WOODY-COME-LATELY
Courtesy Photo
"CELEBRITY"
** 113 minutes | Rated: R
Opened: Friday, November 20, 1998
Written & directed by Woody Allen

Starring Kenneth Branagh, Judy Davis, Charlize Theorn, Winona Ryder, Joe Mantegna, Leonardo DiCaprio, Gretchen Mol, Bebe Neuwirth, Hank Azaria, Melanie Griffith, Famke Janssen & Michael Lerner




 COUCH CRITIQUE
   SMALL SCREEN SHRINKAGE: 10%
   LETTERBOX: NOT NECESSARY

Woody's movies always translate well to video, although in the comfort of your favorite easy chair this one might just put you to sleep.

   VIDEO RELEASE: 8/10/99

Stale 'Celebrity' mocks fame with jokes only a tabloid victim could love

By Rob Blackwelder

With Kenneth Branagh practically channeling Woody Allen in the director's screen absence, "Celebrity" quickly begins to feel like a joke is being played on the audience.

Ostensibly a parody of fame in the era of "Hard Copy" and "Entertainment Tonight," Allen's latest dry comedy is, ironically, a considerable bore. With an all-star cast revolving around Branagh's insecure, neurotic, divorcee -- a journalist who, in between writing fluffy celeb profiles, somehow bags the likes of Charlize Theron ("The Devil's Advocate"), Famke Janssen (a former Bond girl) and Winona Ryder -- "Celebrity" largely fails to move beyond stale, recycled Woody fare.

Allen uses the decadence of the entertainment industry as an excuse to experiment with new taboos (lesbian chic, banana blow-jobs) and he serves up a smattering of ironic laughs (a "Birth of a Nation" remake with an all-black cast?), but this movie barely even has a plot. It's mostly just prosaic musings on the human condition as it relates to fame, a subject about which one would think Allen, of all people, would have something more interesting to say.

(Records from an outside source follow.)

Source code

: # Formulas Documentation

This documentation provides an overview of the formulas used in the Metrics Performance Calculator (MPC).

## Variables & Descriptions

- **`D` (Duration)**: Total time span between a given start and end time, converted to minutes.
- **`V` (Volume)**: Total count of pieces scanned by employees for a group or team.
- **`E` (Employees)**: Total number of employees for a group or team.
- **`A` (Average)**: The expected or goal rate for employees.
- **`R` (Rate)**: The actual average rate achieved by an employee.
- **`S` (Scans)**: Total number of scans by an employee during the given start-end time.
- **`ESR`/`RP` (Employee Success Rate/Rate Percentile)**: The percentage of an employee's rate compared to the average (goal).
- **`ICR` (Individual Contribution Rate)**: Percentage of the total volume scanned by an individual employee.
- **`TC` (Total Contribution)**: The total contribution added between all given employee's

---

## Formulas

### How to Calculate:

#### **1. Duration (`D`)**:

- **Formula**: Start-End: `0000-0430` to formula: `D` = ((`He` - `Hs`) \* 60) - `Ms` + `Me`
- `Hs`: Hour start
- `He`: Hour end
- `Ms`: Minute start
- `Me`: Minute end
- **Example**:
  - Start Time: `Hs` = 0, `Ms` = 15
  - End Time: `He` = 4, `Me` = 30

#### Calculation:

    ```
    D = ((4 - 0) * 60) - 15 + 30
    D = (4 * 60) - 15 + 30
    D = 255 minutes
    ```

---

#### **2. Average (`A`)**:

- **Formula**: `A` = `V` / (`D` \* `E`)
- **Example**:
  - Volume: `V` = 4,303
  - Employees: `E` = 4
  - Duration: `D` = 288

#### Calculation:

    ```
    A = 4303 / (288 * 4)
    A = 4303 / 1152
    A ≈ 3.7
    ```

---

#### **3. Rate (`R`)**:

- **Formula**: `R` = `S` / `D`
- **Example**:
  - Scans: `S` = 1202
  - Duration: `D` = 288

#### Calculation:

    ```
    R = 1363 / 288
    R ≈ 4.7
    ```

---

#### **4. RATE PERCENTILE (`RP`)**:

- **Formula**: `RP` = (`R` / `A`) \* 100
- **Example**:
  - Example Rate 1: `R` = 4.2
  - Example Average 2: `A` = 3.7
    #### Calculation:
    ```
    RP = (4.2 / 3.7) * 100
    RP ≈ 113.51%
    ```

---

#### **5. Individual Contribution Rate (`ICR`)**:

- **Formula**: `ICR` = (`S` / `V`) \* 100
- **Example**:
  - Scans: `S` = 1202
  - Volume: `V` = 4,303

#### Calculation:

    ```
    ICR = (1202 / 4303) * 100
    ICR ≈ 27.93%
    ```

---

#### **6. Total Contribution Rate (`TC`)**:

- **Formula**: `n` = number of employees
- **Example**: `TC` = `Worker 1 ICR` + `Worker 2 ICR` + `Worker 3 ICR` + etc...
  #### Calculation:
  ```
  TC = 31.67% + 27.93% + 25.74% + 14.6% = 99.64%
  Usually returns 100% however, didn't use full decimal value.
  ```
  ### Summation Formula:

Plastic surgeon gags and caricatures of TV attack journalists are bandied about as if "Married, With Children" and a dozen other TV shows and movies hadn't covered the same territory ad nauseam over the last 10 years. Stock mid-life crises are whipped for tired laughter and the self-important Hollywood types are uncreatively mocked.

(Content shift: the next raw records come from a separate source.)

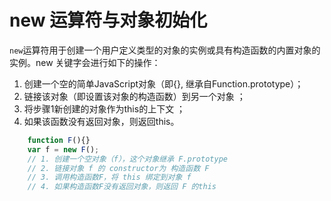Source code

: # new 运算符与对象初始化
`new`运算符用于创建一个用户定义类型的对象的实例或具有构造函数的内置对象的实例。new 关键字会进行如下的操作：

1. 创建一个空的简单JavaScript对象（即{}, 继承自Function.prototype）；
2. 链接该对象（即设置该对象的构造函数）到另一个对象 ；
3. 将步骤1新创建的对象作为this的上下文 ；
4. 如果该函数没有返回对象，则返回this。
```js
    function F(){}
    var f = new F();
    // 1. 创建一个空对象（f），这个对象继承 F.prototype
    // 2. 链接对象 f 的 constructor为 构造函数 F
    // 3. 调用构造函数F，将 this 绑定到对象 f
    // 4. 如果构造函数F没有返回对象，则返回 F 的this
```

By the time Branagh has nervously turned down oral sex from an interviewee movie star (played by Melanie Griffith) and blown his chance to bed Theron, an insatiable supermodel, his incessant Woodyisms have become insufferable and it's clear "Celebrity" isn't going to be any more than a parade of occasionally (very occasionally) smart vignettes.

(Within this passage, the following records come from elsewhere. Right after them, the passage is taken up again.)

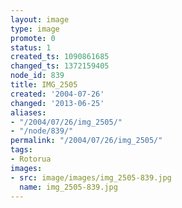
 ```yaml
---
layout: image
type: image
promote: 0
status: 1
created_ts: 1090861685
changed_ts: 1372159405
node_id: 839
title: IMG_2505
created: '2004-07-26'
changed: '2013-06-25'
aliases:
- "/2004/07/26/img_2505/"
- "/node/839/"
permalink: "/2004/07/26/img_2505/"
tags:
- Rotorua
images:
- src: image/images/img_2505-839.jpg
  name: img_2505-839.jpg
---
```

Certain actors bring the film moments of obliging, self-depreciating humor (Leonardo DiCaprio as a hotel-trashing bad boy actor) but others are reduced to lowbrow embarrassment (Judy Davis is the one stuck with the banana gag, if you'll pardon the pun), and still the movie lacks direction.

Surprisingly lackluster, "Celebrity" feels like it was put together on an assembly line, and most of the cavalcade of stars sleepwalk through their roles.

In the fireworks show that is Woody Allen's career, this is one of his loudest duds.